Collected data:
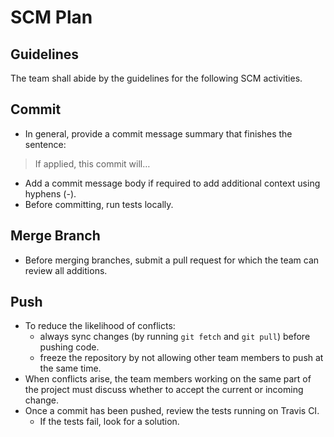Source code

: # SCM Plan
## Guidelines
The team shall abide by the guidelines for the following SCM activities.

## Commit
* In general, provide a commit message summary that finishes the sentence:

> If applied, this commit will…

* Add a commit message body if required to add additional context using hyphens (-).
* Before committing, run tests locally.

## Merge Branch
* Before merging branches, submit a pull request for which the team can review all additions.

## Push
* To reduce the likelihood of conflicts:
  * always sync changes (by running `git fetch` and `git pull`) before pushing code.
  * freeze the repository by not allowing other team members to push at the same time.
* When conflicts arise, the team members working on the same part of the project must discuss whether to accept the current or incoming change.
* Once a commit has been pushed, review the tests running on Travis CI.
  * If the tests fail, look for a solution.
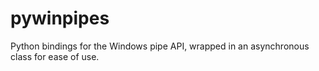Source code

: # pywinpipes
Python bindings for the Windows pipe API, wrapped in an asynchronous class for ease of use.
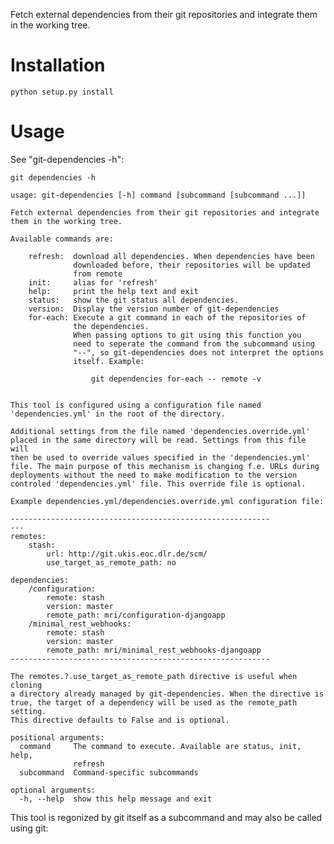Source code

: Fetch external dependencies from their git repositories and integrate
them in the working tree.

Installation
============

    python setup.py install

Usage
=====

See "git-dependencies -h":


    git dependencies -h

    usage: git-dependencies [-h] command [subcommand [subcommand ...]]

    Fetch external dependencies from their git repositories and integrate
    them in the working tree.

    Available commands are:
        
        refresh:  download all dependencies. When dependencies have been 
                  downloaded before, their repositories will be updated
                  from remote
        init:     alias for 'refresh'
        help:     print the help text and exit
        status:   show the git status all dependencies. 
        version:  Display the version number of git-dependencies
        for-each: Execute a git command in each of the repositories of 
                  the dependencies.
                  When passing options to git using this function you 
                  need to seperate the command from the subcommand using
                  "--", so git-dependencies does not interpret the options
                  itself. Example:

                      git dependencies for-each -- remote -v


    This tool is configured using a configuration file named
    'dependencies.yml' in the root of the directory.

    Additional settings from the file named 'dependencies.override.yml'
    placed in the same directory will be read. Settings from this file will
    then be used to override values specified in the 'dependencies.yml' 
    file. The main purpose of this mechanism is changing f.e. URLs during
    deployments without the need to make modification to the version
    controled 'dependencies.yml' file. This override file is optional.

    Example dependencies.yml/dependencies.override.yml configuration file:

    ----------------------------------------------------------
    ---
    remotes:
        stash:
            url: http://git.ukis.eoc.dlr.de/scm/
            use_target_as_remote_path: no

    dependencies:
        /configuration:
            remote: stash
            version: master
            remote_path: mri/configuration-djangoapp
        /minimal_rest_webhooks:
            remote: stash
            version: master
            remote_path: mri/minimal_rest_webhooks-djangoapp
    ----------------------------------------------------------

    The remotes.?.use_target_as_remote_path directive is useful when cloning
    a directory already managed by git-dependencies. When the directive is
    true, the target of a dependency will be used as the remote_path setting.
    This directive defaults to False and is optional.

    positional arguments:
      command     The command to execute. Available are status, init, help,
                  refresh
      subcommand  Command-specific subcommands

    optional arguments:
      -h, --help  show this help message and exit


This tool is regonized by git itself as a subcommand and may also be called
using git:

* **Goal of the exercise**
Reproduce the entries exactly, from the line with "for a solution." to the line with "git dependencies for-each", both lines included, keeping no pictures.

* **Written reply**
  * If the tests fail, look for a solution.
Source code

: # pywinpipes
Python bindings for the Windows pipe API, wrapped in an asynchronous class for ease of use.
Source code

: Fetch external dependencies from their git repositories and integrate
them in the working tree.

Installation
============

    python setup.py install

Usage
=====

See "git-dependencies -h":


    git dependencies -h

    usage: git-dependencies [-h] command [subcommand [subcommand ...]]

    Fetch external dependencies from their git repositories and integrate
    them in the working tree.

    Available commands are:
        
        refresh:  download all dependencies. When dependencies have been 
                  downloaded before, their repositories will be updated
                  from remote
        init:     alias for 'refresh'
        help:     print the help text and exit
        status:   show the git status all dependencies. 
        version:  Display the version number of git-dependencies
        for-each: Execute a git command in each of the repositories of 
                  the dependencies.
                  When passing options to git using this function you 
                  need to seperate the command from the subcommand using
                  "--", so git-dependencies does not interpret the options
                  itself. Example:

                      git dependencies for-each -- remote -v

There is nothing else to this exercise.